Everything before the line containing "登录 docker hub" stays out; print that line and all lines below it through the last, exactly.

§ Provided data

------------

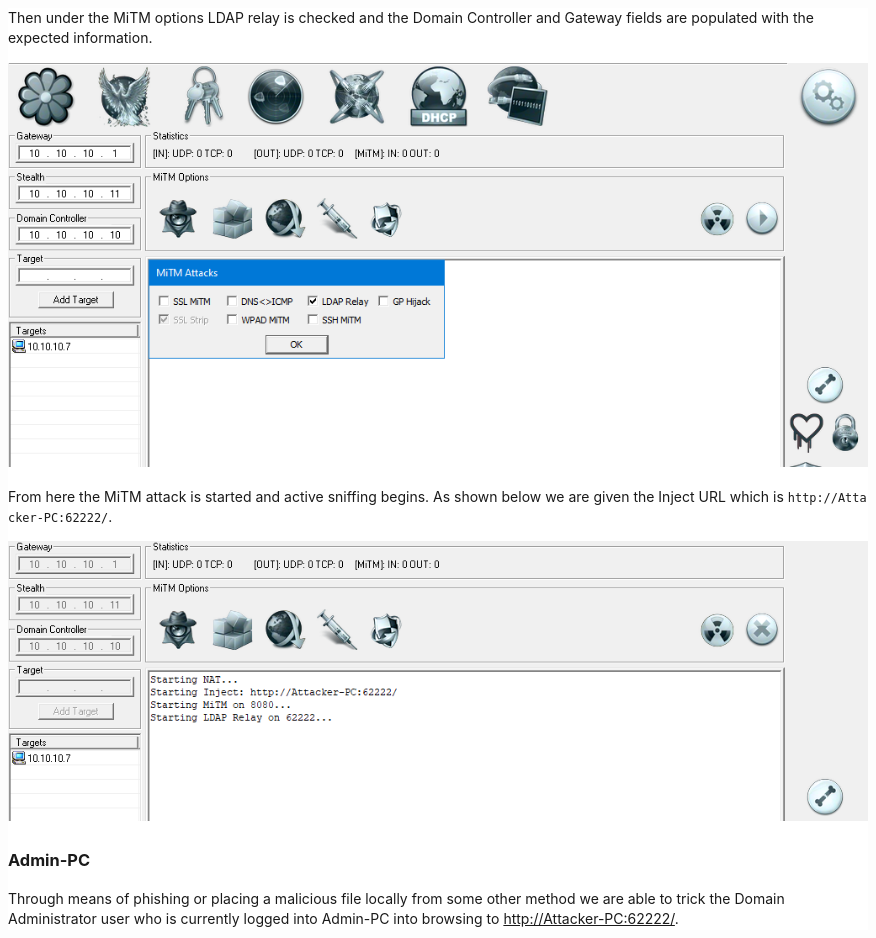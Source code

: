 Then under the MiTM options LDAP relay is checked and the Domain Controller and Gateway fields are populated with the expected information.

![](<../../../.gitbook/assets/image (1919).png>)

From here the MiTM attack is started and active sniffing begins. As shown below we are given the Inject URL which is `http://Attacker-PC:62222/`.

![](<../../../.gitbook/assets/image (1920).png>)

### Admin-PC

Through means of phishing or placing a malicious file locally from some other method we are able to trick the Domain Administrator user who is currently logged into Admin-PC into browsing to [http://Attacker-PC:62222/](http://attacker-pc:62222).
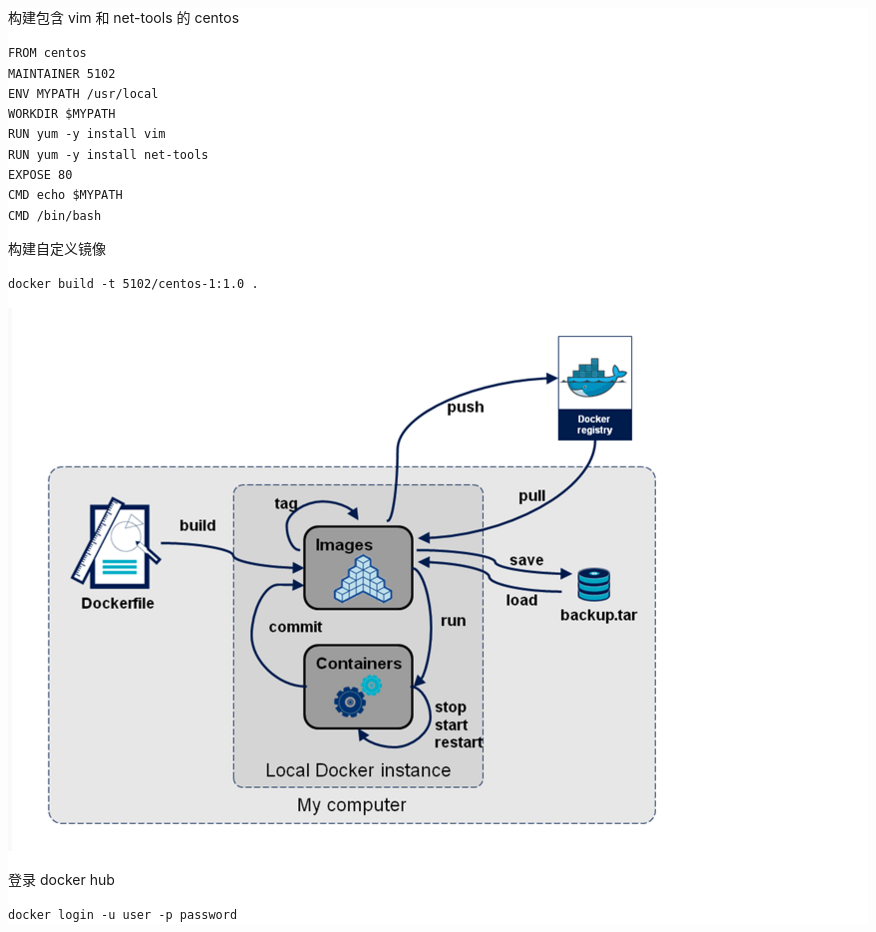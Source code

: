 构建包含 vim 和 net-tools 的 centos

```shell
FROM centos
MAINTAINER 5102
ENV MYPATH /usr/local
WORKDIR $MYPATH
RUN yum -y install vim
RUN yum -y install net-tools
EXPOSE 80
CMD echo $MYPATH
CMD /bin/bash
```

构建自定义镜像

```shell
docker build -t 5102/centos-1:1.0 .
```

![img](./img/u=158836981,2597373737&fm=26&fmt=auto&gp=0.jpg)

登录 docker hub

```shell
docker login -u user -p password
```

------------

§ Task response
登录 docker hub

```shell
docker login -u user -p password
```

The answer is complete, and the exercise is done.